Developer Transformation Guide > Python Transformation > Python Transformation Setup Requirements

Python Transformation Setup Requirements

Before you can use the Python transformation, you must prepare the Spark engine to process the Python transformation.

Complete the following tasks:

•Install Python and Jep on the Data Integration Service machine.
•Configure Spark execution parameters in the Hadoop connection.

Install Python, JEP, and Third-Party Libraries

Install Python to run the Python code in the Python transformation. When you install Python, you must install the Jep package. Optionally, you can install additional third-party libraries.

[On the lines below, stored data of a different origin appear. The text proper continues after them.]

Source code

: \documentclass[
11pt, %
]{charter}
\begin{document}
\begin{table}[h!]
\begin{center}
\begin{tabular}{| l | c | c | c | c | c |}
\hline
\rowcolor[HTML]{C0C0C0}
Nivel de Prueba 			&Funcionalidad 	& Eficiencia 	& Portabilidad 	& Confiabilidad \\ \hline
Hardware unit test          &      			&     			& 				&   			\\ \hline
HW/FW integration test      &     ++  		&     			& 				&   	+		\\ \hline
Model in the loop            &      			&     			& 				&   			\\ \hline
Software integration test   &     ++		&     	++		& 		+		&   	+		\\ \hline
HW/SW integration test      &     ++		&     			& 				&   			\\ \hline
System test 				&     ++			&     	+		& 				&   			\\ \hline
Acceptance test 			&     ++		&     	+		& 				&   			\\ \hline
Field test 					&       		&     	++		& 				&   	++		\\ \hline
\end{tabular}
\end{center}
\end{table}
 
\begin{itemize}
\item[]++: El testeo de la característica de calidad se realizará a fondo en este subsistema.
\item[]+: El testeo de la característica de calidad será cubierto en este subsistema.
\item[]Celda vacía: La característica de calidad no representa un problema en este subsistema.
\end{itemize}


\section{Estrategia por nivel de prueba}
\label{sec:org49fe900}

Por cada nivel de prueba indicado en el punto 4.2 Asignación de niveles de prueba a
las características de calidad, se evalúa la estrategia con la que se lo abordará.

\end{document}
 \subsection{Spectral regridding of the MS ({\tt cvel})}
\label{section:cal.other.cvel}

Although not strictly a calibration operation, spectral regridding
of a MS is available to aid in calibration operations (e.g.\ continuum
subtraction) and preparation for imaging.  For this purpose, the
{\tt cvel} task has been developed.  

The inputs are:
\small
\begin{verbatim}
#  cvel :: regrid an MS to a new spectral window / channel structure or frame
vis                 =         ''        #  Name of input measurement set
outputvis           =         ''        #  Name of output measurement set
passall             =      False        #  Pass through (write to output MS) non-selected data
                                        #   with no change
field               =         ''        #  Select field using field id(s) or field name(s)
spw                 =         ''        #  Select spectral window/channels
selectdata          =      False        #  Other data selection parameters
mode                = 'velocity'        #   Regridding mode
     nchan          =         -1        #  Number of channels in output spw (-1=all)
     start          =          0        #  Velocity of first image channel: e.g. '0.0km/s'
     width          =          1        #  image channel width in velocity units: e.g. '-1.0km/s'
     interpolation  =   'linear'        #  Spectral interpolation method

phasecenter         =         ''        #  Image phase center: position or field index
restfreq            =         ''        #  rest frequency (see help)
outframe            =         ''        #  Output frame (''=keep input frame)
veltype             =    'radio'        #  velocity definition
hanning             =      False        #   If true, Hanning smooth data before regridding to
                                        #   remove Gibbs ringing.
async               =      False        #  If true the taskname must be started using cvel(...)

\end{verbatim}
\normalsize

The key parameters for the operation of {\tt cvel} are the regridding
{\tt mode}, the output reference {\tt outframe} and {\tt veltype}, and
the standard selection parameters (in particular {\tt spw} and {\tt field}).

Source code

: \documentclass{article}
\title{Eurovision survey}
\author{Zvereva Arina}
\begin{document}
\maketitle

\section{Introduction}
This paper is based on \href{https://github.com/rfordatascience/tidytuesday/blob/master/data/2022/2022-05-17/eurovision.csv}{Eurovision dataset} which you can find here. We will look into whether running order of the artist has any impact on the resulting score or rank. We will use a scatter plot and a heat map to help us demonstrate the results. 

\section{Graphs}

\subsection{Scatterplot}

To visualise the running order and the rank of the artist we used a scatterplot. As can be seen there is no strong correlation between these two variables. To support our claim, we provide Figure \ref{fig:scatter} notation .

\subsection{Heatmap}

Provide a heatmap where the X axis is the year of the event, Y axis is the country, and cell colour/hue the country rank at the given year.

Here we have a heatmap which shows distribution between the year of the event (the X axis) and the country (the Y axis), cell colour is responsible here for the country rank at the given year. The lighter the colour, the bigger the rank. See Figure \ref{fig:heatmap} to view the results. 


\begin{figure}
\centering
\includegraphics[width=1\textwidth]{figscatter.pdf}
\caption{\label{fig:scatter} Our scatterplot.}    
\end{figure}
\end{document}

Install Python with the --enable-shared option to ensure that shared libraries are accessible by Jep.

The Python transformation supports the following Python versions:

•2.7
•3.3
•3.4
•3.5
•3.6

To install Jep, consider the following installation options:

•Run pip install jep. Use this option if Python is installed with the pip package.
•Configure the Jep binaries. Ensure that jep.jar can be accessed by Java classloaders, the shared Jep library can be accessed by Java, and Jep Python files can be accessed by Python.

Optionally, you can install third-party libraries such as numpy, scikit-learn, and cv2. You can access the third-party libraries in the Python transformation.

After you install Python, Jep, and any third-party libraries, copy the Python installation folder to the following location on the Data Integration Service machine:

<Informatica installation directory>/services/shared/spark/python

Changes take effect after you restart the Data Integration Service.

Configure Spark Execution Parameters

To configure the Spark engine to run the Python transformation, configure the following Spark execution parameters:

infaspark.pythontx.executorEnv.LD_PRELOAD
infaspark.pythontx.submit.lib.JEP_HOME